= Beginning of Section =
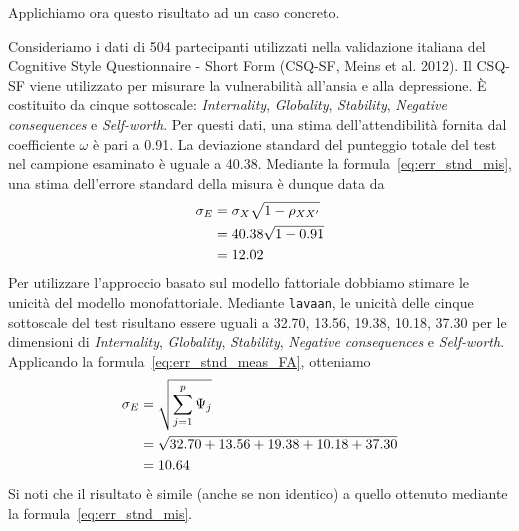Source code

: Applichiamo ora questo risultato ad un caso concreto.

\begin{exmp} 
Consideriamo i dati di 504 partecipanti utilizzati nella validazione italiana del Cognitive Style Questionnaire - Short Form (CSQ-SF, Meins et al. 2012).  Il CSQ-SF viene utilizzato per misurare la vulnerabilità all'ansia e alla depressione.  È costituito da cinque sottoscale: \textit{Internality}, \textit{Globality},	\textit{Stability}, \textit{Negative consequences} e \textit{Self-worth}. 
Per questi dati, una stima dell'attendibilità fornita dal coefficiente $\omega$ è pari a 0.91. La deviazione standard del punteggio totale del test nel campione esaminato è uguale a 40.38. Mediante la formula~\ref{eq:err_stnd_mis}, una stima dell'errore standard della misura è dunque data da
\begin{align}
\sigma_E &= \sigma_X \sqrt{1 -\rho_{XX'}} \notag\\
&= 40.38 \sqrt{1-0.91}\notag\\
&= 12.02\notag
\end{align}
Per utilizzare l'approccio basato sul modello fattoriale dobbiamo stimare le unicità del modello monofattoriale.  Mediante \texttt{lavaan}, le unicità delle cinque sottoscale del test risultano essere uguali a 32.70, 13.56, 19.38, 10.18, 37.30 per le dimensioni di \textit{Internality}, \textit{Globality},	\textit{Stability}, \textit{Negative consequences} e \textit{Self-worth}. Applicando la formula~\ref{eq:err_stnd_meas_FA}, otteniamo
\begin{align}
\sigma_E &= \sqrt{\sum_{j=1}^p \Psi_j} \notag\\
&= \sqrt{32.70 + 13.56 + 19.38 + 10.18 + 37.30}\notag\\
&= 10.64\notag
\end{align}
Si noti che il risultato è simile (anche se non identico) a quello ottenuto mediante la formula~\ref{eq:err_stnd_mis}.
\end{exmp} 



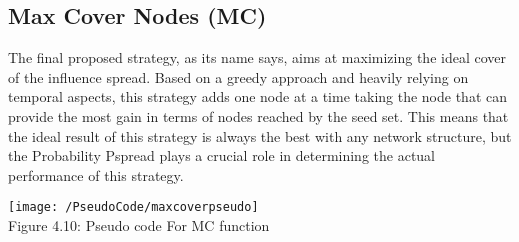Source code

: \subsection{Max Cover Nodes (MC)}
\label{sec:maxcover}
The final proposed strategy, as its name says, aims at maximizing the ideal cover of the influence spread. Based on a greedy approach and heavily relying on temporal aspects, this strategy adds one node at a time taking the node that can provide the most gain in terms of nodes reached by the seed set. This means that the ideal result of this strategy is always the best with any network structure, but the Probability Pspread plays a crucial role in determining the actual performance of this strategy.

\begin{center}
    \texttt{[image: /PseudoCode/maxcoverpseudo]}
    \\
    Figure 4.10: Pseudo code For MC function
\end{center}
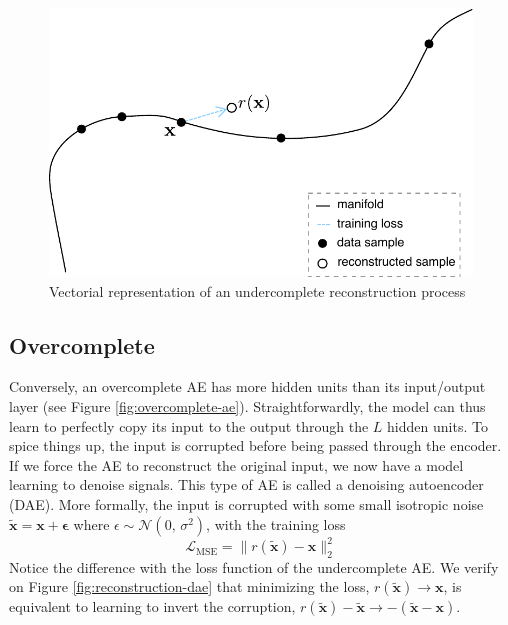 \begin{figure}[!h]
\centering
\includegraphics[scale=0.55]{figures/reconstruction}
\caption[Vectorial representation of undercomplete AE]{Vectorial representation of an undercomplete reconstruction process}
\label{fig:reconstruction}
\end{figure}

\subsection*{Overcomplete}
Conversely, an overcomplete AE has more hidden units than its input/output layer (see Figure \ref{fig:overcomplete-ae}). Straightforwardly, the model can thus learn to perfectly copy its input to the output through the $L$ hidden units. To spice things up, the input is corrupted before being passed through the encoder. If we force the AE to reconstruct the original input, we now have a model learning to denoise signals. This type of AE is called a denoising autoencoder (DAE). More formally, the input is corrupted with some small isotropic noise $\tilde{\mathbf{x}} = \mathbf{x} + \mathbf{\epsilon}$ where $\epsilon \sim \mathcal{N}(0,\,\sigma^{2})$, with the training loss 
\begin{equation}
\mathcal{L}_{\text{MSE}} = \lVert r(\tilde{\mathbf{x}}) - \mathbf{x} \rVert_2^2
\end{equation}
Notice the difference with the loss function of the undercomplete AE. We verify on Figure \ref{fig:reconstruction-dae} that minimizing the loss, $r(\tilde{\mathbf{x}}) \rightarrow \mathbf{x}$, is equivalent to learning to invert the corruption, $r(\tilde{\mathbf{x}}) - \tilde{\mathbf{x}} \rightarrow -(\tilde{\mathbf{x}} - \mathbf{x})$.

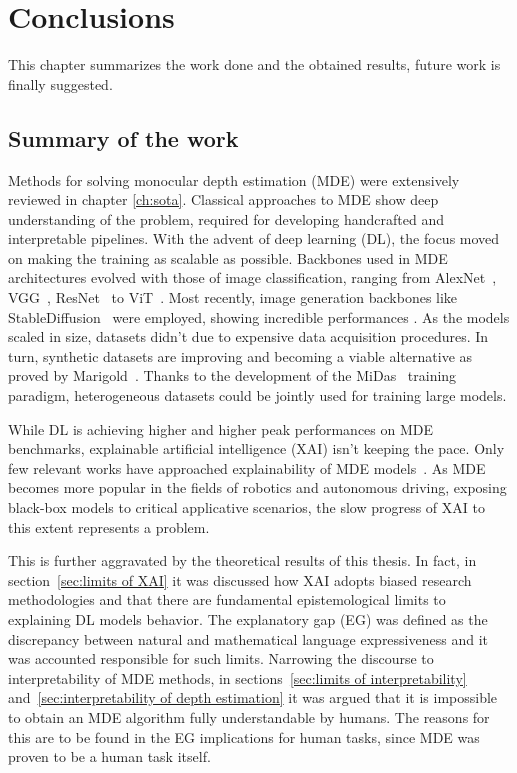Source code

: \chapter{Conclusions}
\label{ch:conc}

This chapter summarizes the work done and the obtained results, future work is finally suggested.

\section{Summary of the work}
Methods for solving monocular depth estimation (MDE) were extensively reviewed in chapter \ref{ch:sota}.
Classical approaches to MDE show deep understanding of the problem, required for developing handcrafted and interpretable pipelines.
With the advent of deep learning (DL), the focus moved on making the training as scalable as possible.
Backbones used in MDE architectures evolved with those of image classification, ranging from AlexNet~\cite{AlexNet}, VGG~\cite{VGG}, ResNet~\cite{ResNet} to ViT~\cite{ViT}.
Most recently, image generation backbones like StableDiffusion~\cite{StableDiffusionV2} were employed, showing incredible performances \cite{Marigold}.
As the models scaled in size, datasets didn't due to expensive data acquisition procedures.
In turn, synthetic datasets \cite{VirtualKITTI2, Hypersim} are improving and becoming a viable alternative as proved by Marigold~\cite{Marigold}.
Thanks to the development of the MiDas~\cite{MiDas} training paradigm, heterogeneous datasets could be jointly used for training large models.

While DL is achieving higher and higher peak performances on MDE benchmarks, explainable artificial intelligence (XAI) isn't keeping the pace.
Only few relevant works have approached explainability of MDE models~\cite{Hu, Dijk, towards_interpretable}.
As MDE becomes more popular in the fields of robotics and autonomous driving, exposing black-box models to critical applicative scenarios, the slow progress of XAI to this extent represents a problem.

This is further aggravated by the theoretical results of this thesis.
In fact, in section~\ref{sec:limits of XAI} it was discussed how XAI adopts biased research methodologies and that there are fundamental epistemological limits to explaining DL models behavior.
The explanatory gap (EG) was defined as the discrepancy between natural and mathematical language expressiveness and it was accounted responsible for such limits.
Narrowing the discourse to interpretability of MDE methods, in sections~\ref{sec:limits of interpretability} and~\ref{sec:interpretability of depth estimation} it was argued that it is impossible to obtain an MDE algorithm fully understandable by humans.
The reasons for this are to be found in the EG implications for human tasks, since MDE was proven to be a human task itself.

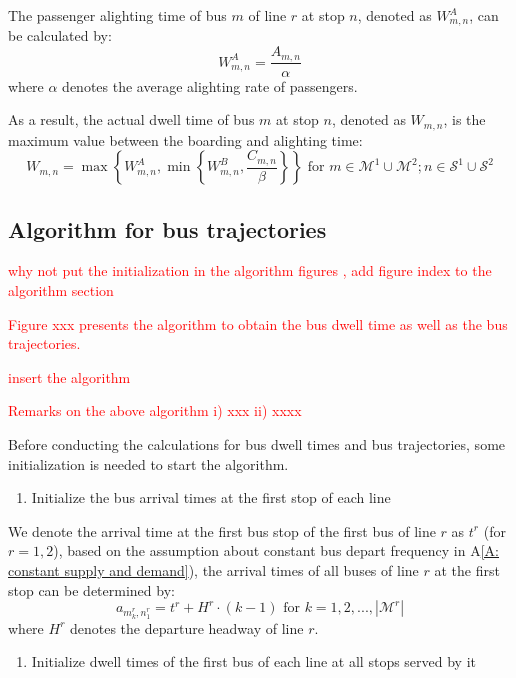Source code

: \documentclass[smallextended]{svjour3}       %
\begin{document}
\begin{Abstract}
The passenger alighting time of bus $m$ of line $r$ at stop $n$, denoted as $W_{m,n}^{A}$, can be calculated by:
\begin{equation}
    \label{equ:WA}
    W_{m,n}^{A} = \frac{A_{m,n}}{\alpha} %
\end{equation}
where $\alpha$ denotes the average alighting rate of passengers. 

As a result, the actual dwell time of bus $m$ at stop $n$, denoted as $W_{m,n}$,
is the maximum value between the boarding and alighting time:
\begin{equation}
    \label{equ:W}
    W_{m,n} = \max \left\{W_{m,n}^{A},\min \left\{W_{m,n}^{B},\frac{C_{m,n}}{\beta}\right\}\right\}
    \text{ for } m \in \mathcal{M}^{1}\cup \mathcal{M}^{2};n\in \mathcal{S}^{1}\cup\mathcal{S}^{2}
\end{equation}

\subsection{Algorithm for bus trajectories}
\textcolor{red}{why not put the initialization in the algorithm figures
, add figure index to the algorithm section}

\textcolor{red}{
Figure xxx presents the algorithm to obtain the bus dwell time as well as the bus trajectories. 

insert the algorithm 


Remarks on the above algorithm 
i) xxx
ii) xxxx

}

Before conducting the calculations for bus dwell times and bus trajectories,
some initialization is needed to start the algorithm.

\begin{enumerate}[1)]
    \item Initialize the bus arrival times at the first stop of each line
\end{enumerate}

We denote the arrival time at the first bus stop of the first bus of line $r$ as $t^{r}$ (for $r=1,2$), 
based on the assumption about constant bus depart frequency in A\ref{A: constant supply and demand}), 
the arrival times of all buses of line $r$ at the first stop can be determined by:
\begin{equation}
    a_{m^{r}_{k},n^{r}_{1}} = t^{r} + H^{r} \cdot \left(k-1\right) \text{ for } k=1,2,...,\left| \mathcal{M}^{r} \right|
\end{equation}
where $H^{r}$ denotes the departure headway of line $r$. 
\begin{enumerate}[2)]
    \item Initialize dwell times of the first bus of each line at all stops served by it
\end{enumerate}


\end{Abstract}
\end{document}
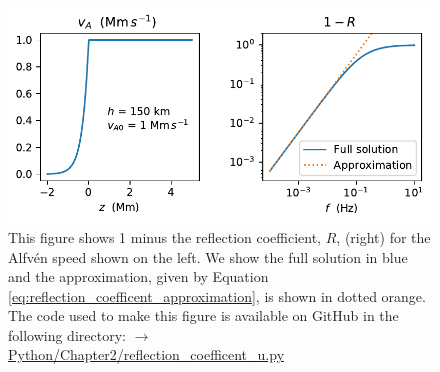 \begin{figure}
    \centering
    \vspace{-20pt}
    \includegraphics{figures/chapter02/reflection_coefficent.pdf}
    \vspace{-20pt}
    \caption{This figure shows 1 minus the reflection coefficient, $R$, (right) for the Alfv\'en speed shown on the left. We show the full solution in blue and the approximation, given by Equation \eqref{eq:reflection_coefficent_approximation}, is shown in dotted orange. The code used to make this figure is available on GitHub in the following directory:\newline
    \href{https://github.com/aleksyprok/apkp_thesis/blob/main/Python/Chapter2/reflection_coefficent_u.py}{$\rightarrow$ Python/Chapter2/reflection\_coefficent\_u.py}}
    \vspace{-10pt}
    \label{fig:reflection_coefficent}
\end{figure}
= End of Section =
**PROMPT**
Those lines above that contain the string "texttt" should be returned.

**RESPONSE**
Per utilizzare l'approccio basato sul modello fattoriale dobbiamo stimare le unicità del modello monofattoriale.  Mediante \texttt{lavaan}, le unicità delle cinque sottoscale del test risultano essere uguali a 32.70, 13.56, 19.38, 10.18, 37.30 per le dimensioni di \textit{Internality}, \textit{Globality},	\textit{Stability}, \textit{Negative consequences} e \textit{Self-worth}. Applicando la formula~\ref{eq:err_stnd_meas_FA}, otteniamo
    \texttt{[image: /PseudoCode/maxcoverpseudo]}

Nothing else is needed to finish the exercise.